In times of drought it can be somewhat wearying to watch as plants, left and right, become increasingly dishevelled.  Without readily available moisture they are unable to put on much fresh growth and flowering often ceases as they try simply to stay alive.  In a normal year many early flowering herbaceous plants benefit from a mid-season cutback to remove congested old flower stems and encourage fresh regrowth, but in a droughty season this is also a useful technique to ensure they survive until better times.  Cutting off all the leafy growth above ground reduces the amount of moisture the plant needs so instead of dying the plant will regrow from the base when conditions improve.  It can take a hard heart to savage a treasured special but if you keep in mind that the buds shrivelling on the plant won't open this season anyway it becomes easier to steel the nerves for a severe chop.  Keep in mind that this way they will next season.
Here is a collapsed Geranium 'Claridge Druce'.  It has flowered and fed the bees for months.  It is tough as old boots and will survive the worst the garden can throw at it but now it has become a mass of sprawling seedheads, and frankly looks a bit of mess.  I don't need to steel my nerves for this one (it gets this treatment every year), I grasp the stems together in a big clump and chop the whole lot off. 
Which leaves me with this.
I want some quick regrowth to fill the gap - or someone "but I'm not stood on anything" will soon be standing on it - so it gets a couple of buckets of water thrown over it to give it a bit of encouragement. 

In a week it has new shoots coming through,
and in two is making progress, and is clearly visible to the unobservant.
I expect it to be back in flower by the end of the month with no additional watering and it will flower well on into Autumn.

Other plants, not as tough, and cut back to aid their survival have not been watered.  This seems contrary but encouraging fresh growth from these before there is rain will soon see them struggling again to support the new leaves.  Better they wait beheaded and quiet until the overall conditions improve.  

going global

The lack of rain over the past few months has resulted in many of the best sources of nectar drying up, quite literally, as plants have put their energies into quickly setting seed rather than continue the show and new buds have withered.  Such is dry gardening in a dry season but thankfully there are a few species that are reliable sources of nectar late in the season no matter how dry.  

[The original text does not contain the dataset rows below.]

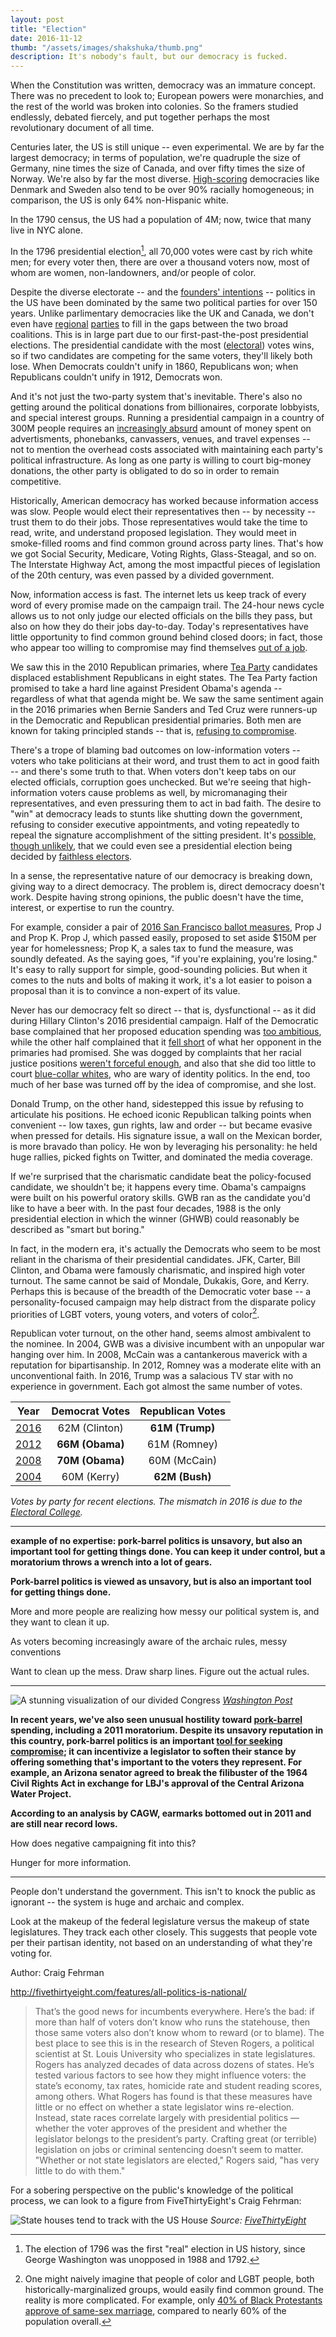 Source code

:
 ```yaml
---
layout: post
title: "Election"
date: 2016-11-12
thumb: "/assets/images/shakshuka/thumb.png"
description: It's nobody's fault, but our democracy is fucked.
---
```


When the Constitution was written, democracy was an immature concept.
There was no precedent to look to; European powers were monarchies, and
the rest of the world was broken into colonies. So the framers studied
endlessly, debated fiercely, and put together perhaps the most
revolutionary document of all time.

Centuries later, the US is still unique -- even experimental. We are by
far the largest democracy; in terms of population, we're quadruple the
size of Germany, nine times the size of Canada, and over fifty times the
size of Norway. We're also by far the most diverse.
[High-scoring](https://en.wikipedia.org/wiki/Democracy_Index)
democracies like Denmark and Sweden also tend to be over 90% racially
homogeneous; in comparison, the US is only 64% non-Hispanic white. 


In the 1790 census, the US had a population of 4M; now,
twice that many live in NYC alone. 


In
the 1796 presidential election[^1], all 70,000 votes were cast by rich
white men; for every voter then, there are over a thousand voters now,
most of whom are women, non-landowners, and/or people of color.

[^1]: The election of 1796 was the first "real" election in US history, since George Washington was unopposed in 1988 and 1792.

Despite the diverse electorate -- and the
[founders' intentions](http://freedomoutpost.com/founding-fathers-loathed-political-parties/) --
politics in the US have been dominated by the same two political parties
for over 150 years. Unlike parlimentary democracies like the UK and
Canada, we don't even have
[regional](https://en.wikipedia.org/wiki/Scottish_National_Party)
[parties](https://en.wikipedia.org/wiki/Bloc_Qu%C3%A9b%C3%A9cois) to
fill in the gaps between the two broad coalitions. This is in large part
due to our first-past-the-post presidential elections. The presidential
candidate with the most
([electoral](https://en.wikipedia.org/wiki/Electoral_College_(United_States)))
votes wins, so if two candidates are competing for the same voters,
they'll likely both lose. When Democrats couldn't unify in 1860,
Republicans won; when Republicans couldn't unify in 1912, Democrats won.

And it's not just the two-party system that's inevitable. There's also
no getting around the political donations from billionaires, corporate
lobbyists, and special interest groups. Running a presidential campaign
in a country of 300M people requires an
[increasingly absurd](http://opensecrets.org/overview/cost.php) amount
of money spent on advertisments, phonebanks, canvassers, venues, and
travel expenses -- not to mention the overhead costs associated with
maintaining each party's political infrastructure. As long as one party
is willing to court big-money donations, the other party is obligated to
do so in order to remain competitive. 

<!-- 
We face issues that no other democracy has faced, since no other country
has ever exhibited numbers like these.
-->

Historically, American democracy has worked because information access
was slow. People would elect their representatives then -- by necessity
-- trust them to do their jobs. Those representatives would take the
time to read, write, and understand proposed legislation. They would
meet in smoke-filled rooms and find common ground across party lines.
That's how we got Social Security, Medicare, Voting Rights,
Glass-Steagal, and so on. The Interstate Highway Act, among the most
impactful pieces of legislation of the 20th century, was even passed by
a divided government.

<!-- TODO: What about pork? People sometimes argue it let politicians
compromise because they could bring money back to their district even when
voting for something they did not like. -->

Now, information access is fast. The internet lets us keep track of
every word of every promise made on the campaign trail. The 24-hour news
cycle allows us to not only judge our elected officials on the bills
they pass, but also on how they do their jobs day-to-day. Today's
representatives have little opportunity to find common ground behind
closed doors; in fact, those who appear too willing to compromise may
find themselves
[out of a job](http://talkingpointsmemo.com/livewire/jerry-brown-tea-party-threatens-primary-challenger). 

<!--
Pork-barrel spending, once a powerful [tool for seeking compromise](http://www.cnn.com/2014/05/12/opinion/zelizer-the-case-for-earmarks/), remains near record lows since a 2011 moratorium[^2]. 

[^2]: [Pork-barrel](https://en.wikipedia.org/wiki/Pork_barrel) spending refers to softening a legislator's stance on a bill by offering something that's important to the voters they represent. For example, in 1964, an Arizona senator agreed to break the filibuster of the Civil Rights Act in exchange for federal funding for the Central Arizona Water Project. 
-->

We saw this in the 2010 Republican primaries, where
[Tea Party](https://en.wikipedia.org/wiki/Electoral_history_of_the_Tea_Party_movement)
candidates displaced establishment Republicans in eight states. The Tea
Party faction promised to take a hard line against President Obama's
agenda -- regardless of what that agenda might be. We saw the same
sentiment again in the 2016 primaries when Bernie Sanders and Ted Cruz
were runners-up in the Democratic and Republican presidential primaries.
Both men are known for taking principled stands -- that is,
[refusing to compromise](http://time.com/4250238/bernie-sanders-ted-cruz-partisan-senators/).

There's a trope of blaming bad outcomes on low-information voters --
voters who take politicians at their word, and trust them to act in good
faith -- and there's some truth to that. When voters don't keep tabs on
our elected officials, corruption goes unchecked. But we're seeing that
high-information voters cause problems as well, by micromanaging their
representatives, and even pressuring them to act in bad faith. The
desire to "win" at democracy leads to stunts like shutting down the
government, refusing to consider executive appointments, and voting
repeatedly to repeal the signature accomplishment of the sitting
president. It's
[possible, though unlikely](http://www.factcheck.org/2016/11/could-electoral-college-elect-clinton/),
that we could even see a presidential election being decided by
[faithless electors](https://www.change.org/p/electoral-college-electors-electoral-college-make-hillary-clinton-president-on-december-19). 

In a sense, the representative nature of our democracy is breaking down,
giving way to a direct democracy. The problem is, direct democracy
doesn't work. Despite having strong opinions, the public doesn't have
the time, interest, or expertise to run the country.

For example, consider a pair of
[2016 San Francisco ballot measures](https://ballotpedia.org/San_Francisco_City_and_County,_California_ballot_measures),
Prop J and Prop K. Prop J, which passed easily, proposed to set aside
$150M per year for homelessness; Prop K, a sales tax to fund the
measure, was soundly defeated. As the saying goes, "if you're
explaining, you're losing." It's easy to rally support for simple,
good-sounding policies. But when it comes to the nuts and bolts of
making it work, it's a lot easier to poison a proposal than it is to
convince a non-expert of its value.

<!-- earmarks are another example? can we show public pressure to get rid of them? -->

Never has our democracy felt so direct -- that is, dysfunctional -- as
it did during Hillary Clinton's 2016 presidential campaign. Half of the
Democratic base complained that her proposed education spending was
[too ambitious](http://www.nytimes.com/2016/07/20/upshot/the-trouble-with-hillary-clintons-free-tuition-plan.html),
while the other half complained that it
[fell short](https://www.pastemagazine.com/articles/2016/03/the-argument-that-the-bernie-or-bust-movement-is-b.html)
of what her opponent in the primaries had promised. She was dogged by
complaints that her racial justice positions
[weren't forceful enough](http://www.motherjones.com/politics/2016/07/hillary-clinton-black-lives-matter-democratic-national-convention),
and also that she did too little to court
[blue-collar whites](http://www.vanityfair.com/news/2016/03/hillary-clinton-michigan-loss),
who are wary of identity politics. In the end, too much of her base was
turned off by the idea of compromise, and she lost. 

<!-- http://www.washingtonexaminer.com/bill-clintons-lonely-one-man-effort-to-win-white-working-class-voters/article/2607228 -->

Donald Trump, on the other hand, sidestepped this issue by refusing to
articulate his positions. He echoed iconic Republican talking points
when convenient -- low taxes, gun rights, law and order -- but became
evasive when pressed for details. His signature issue, a wall on the
Mexican border, is more bravado than policy. He won by leveraging his
personality: he held huge rallies, picked fights on Twitter, and
dominated the media coverage.

If we're surprised that the charismatic candidate beat the
policy-focused candidate, we shouldn't be; it happens every time.
Obama's campaigns were built on his powerful oratory skills. GWB ran as
the candidate you'd like to have a beer with. In the past four decades,
1988 is the only presidential election in which the winner (GHWB) could
reasonably be described as "smart but boring."

In fact, in the modern era, it's actually the Democrats who seem to be
most reliant in the charisma of their presidential candidates. JFK,
Carter, Bill Clinton, and Obama were famously charismatic, and inspired
high voter turnout. The same cannot be said of Mondale, Dukakis, Gore,
and Kerry. Perhaps this is because of the breadth of the Democratic
voter base -- a personality-focused campaign may help distract from the
disparate policy priorities of LGBT voters, young voters, and voters of
color[^2].

[^2]: One might naively imagine that people of color and LGBT people, both historically-marginalized groups, would easily find common ground. The reality is more complicated. For example, only [40% of Black Protestants approve of same-sex marriage](http://www.pewforum.org/2016/05/12/changing-attitudes-on-gay-marriage/), compared to nearly 60% of the population overall. 

Republican voter turnout, on the other hand, seems almost ambivalent to
the nominee. In 2004, GWB was a divisive incumbent with an unpopular war
hanging over him. In 2008, McCain was a cantankerous maverick with a
reputation for bipartisanship. In 2012, Romney was a moderate elite with
an unconventional faith. In 2016, Trump was a salacious TV star with no
experience in government. Each got almost the same number of votes. 

| Year | Democrat Votes      | Republican Votes  |
|:----:|:-------------------:|:-----------------:|
| [2016](https://en.wikipedia.org/wiki/United_States_presidential_election,_2016) | 62M (Clinton)       | **61M (Trump)** |
| [2012](https://en.wikipedia.org/wiki/United_States_presidential_election,_2012) | **66M (Obama)**     | 61M (Romney)    |
| [2008](https://en.wikipedia.org/wiki/United_States_presidential_election,_2008) | **70M (Obama)**     | 60M (McCain)    |
| [2004](https://en.wikipedia.org/wiki/United_States_presidential_election,_2004) | 60M (Kerry)         | **62M (Bush)**  |

*Votes by party for recent elections. The mismatch in 2016 is due to the [Electoral College](https://en.wikipedia.org/wiki/Electoral_College_(United_States)).*

<!--
| 2000 | 51M (Gore)          | 50M (**Bush Jr**) |
| 1996 | 47M (**B Clinton**) | 40M (Dole)        |
| 1992 | 45M (**B Clinton**) | 40M (Bush Sr)     |
| 1988 | 42M (Dukakis)       | 49M (**Bush Sr**) |
| 1984 | 38M (Mondale)       | 54M (**Reagan**)  |
| 1980 | 35M (Carter)        | 44M (**Reagan**)  |
| 1976 | 41M (**Carter**)    | 39M (Ford)        |
-->



***






**example of no expertise: pork-barrel politics is unsavory, but also an important tool for getting things done. You can keep it under control, but a moratorium throws a wrench into a lot of gears.**

**Pork-barrel politics is viewed as unsavory, but is also an important tool for getting things done.**

More and more people are realizing how messy our political system is, and they want to clean it up.

As voters becoming increasingly aware of the
archaic rules, messy conventions

Want to clean up the mess. Draw sharp lines. Figure out the actual rules. 


---

![A stunning visualization of our divided Congress](/assets/images/election2016/ushor.png)
*[Washington Post](https://www.washingtonpost.com/news/wonk/wp/2015/04/23/a-stunning-visualization-of-our-divided-congress/)*

**In recent years, we've also seen unusual hostility toward [pork-barrel](https://en.wikipedia.org/wiki/Pork_barrel) spending, including a 2011 moratorium. Despite its unsavory reputation in this country, pork-barrel politics is an important [tool for seeking compromise](http://www.cnn.com/2014/05/12/opinion/zelizer-the-case-for-earmarks/); it can incentivize a legislator to soften their stance by offering something that's important to the voters they represent. For example, an Arizona senator agreed to break the filibuster of the 1964 Civil Rights Act in exchange for LBJ's approval of the Central Arizona Water Project.**

**According to an analysis by CAGW, earmarks bottomed out in 2011 and are still near record lows.**


How does negative campaigning fit into this?

Hunger for more information. 

***

People don't understand the government. This isn't to knock the public as ignorant -- the system is huge and archaic and complex.

Look at the makeup of the federal legislature versus the makeup of state legislatures. They track each other closely. This suggests that people vote per their partisan identity, not based on an understanding of what they're voting for.

Author: Craig Fehrman

http://fivethirtyeight.com/features/all-politics-is-national/

> That’s the good news for incumbents everywhere. Here’s the bad: if more than half of voters don’t know who runs the statehouse, then those same voters also don’t know whom to reward (or to blame). The best place to see this is in the research of Steven Rogers, a political scientist at St. Louis University who specializes in state legislatures. Rogers has analyzed decades of data across dozens of states. He’s tested various factors to see how they might influence voters: the state’s economy, tax rates, homicide rate and student reading scores, among others. What Rogers has found is that these measures have little or no effect on whether a state legislator wins re-election. Instead, state races correlate largely with presidential politics — whether the voter approves of the president and whether the legislator belongs to the president’s party. Crafting great (or terrible) legislation on jobs or criminal sentencing doesn’t seem to matter. "Whether or not state legislators are elected," Rogers said, "has very little to do with them."

For a sobering perspective on the public's knowledge of the political
process, we can look to a figure from FiveThirtyEight's Craig Fehrman:

![State houses tend to track with the US House](/assets/images/election2016/fehrman538.png)
*Source: [FiveThirtyEight](http://fivethirtyeight.com/features/all-politics-is-national/)*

The Globe Thistles, Echinops sp. are bee magnets when they come into bloom in late summer.  The plants growing here were grown from seed randomly pocketed on a garden visit somewhere so I am unsure of their parentage but they are little different from the rest - 1.5m high, rough, thistly foliage and blue-grey flower heads in perfect globes.  There are named varieties in confident clear shades of blue and silver, some tall giants and some of compact growth but in the main the Globe Thistles are all similar with relatively minor differences.  They are adapted to grow with minimal summer rainfall and have deep tap roots to reach any remaining moisture down below.  The early season growth rapidly produces strong clumps of coarse white-backed grey-green leaves, they aren't the prettiest and can become rather tatty over a long dry summer, but by then the exciting spiky satellite buds are forming so who would care?  
The heads are made up of lots of individual flowers and as they open the bees, big and small, gather.  First on this flower is a small male White Faced Bee.  He's feeding, but also waiting for a hungry female to arrive, ripe and ready for ravaging.
When the bumble's get in on the act there isn't much room for the smaller bees and their randy antics, this trio of circumnavigating workers stamping about have probably spoilt the mood and they have it to themselves.  

After flowering and setting seed the heads are disappointingly short lived, there are no winter silhouettes to be had from these.  When they fall apart and the leaves become increasingly disgraceful I will simply chop them down.  They won't mind at all and neither will I.